• Activity: If a line in the listing includes the word "checks", copy it out.

::: Study material

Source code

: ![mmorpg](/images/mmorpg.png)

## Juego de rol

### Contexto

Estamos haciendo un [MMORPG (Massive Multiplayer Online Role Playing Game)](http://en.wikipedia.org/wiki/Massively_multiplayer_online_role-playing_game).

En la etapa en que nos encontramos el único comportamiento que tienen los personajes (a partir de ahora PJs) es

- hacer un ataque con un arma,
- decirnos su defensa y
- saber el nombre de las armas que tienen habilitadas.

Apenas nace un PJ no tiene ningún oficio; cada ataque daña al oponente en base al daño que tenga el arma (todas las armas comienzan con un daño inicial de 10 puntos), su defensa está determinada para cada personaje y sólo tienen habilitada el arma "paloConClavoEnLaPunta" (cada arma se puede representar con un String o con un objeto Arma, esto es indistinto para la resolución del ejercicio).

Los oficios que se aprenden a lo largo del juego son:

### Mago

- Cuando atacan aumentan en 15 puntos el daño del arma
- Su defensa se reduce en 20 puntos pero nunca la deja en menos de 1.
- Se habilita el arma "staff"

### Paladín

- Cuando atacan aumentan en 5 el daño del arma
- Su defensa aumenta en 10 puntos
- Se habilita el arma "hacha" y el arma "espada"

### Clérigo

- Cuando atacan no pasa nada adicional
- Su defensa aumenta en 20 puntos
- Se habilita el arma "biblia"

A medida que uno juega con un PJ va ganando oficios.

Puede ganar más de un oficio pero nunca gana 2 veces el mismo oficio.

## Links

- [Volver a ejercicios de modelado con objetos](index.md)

::::::
::: Study material

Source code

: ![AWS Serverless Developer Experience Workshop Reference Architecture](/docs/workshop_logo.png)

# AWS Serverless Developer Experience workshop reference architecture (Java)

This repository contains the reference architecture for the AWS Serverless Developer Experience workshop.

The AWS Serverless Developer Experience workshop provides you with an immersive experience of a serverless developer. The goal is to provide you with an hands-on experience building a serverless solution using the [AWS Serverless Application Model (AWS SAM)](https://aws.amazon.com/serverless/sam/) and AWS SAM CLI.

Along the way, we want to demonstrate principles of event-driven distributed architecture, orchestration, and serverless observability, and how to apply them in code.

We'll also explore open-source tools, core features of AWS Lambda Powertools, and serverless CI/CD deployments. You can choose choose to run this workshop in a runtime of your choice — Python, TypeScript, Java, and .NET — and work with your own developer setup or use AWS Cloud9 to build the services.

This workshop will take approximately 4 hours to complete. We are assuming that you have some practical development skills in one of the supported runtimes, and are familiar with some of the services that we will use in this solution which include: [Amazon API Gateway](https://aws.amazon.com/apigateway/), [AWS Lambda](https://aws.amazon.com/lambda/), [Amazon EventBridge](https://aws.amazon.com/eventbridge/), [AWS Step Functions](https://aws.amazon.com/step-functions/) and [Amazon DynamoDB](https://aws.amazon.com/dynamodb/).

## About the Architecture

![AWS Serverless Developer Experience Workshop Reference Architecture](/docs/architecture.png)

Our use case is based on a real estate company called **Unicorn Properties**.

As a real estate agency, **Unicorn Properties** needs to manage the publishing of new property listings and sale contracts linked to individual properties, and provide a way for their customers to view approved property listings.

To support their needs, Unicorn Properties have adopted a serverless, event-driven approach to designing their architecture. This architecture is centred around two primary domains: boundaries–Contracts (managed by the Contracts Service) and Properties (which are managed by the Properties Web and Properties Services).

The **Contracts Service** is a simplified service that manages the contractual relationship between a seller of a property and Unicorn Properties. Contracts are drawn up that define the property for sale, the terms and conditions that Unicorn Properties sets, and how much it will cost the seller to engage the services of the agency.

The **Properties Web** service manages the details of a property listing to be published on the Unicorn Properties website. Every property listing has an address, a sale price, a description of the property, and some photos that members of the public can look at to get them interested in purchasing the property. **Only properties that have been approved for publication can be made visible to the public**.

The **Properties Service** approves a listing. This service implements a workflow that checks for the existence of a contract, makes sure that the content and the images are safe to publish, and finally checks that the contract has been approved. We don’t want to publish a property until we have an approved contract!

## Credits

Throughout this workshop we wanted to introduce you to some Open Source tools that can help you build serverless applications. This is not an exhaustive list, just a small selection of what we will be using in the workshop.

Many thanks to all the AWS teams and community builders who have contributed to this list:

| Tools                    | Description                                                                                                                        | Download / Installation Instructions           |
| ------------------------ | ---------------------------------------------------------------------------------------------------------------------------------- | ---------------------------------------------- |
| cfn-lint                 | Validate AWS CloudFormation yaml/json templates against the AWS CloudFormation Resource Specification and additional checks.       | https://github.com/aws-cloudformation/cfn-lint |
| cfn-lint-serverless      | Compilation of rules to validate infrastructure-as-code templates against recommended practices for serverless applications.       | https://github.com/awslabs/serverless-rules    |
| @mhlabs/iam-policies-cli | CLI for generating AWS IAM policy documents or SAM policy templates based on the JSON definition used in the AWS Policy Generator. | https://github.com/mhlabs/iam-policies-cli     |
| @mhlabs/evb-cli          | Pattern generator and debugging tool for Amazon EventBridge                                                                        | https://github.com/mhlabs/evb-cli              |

::::::

• Exercise solution:
The **Properties Service** approves a listing. This service implements a workflow that checks for the existence of a contract, makes sure that the content and the images are safe to publish, and finally checks that the contract has been approved. We don’t want to publish a property until we have an approved contract!
| cfn-lint                 | Validate AWS CloudFormation yaml/json templates against the AWS CloudFormation Resource Specification and additional checks.       | https://github.com/aws-cloudformation/cfn-lint |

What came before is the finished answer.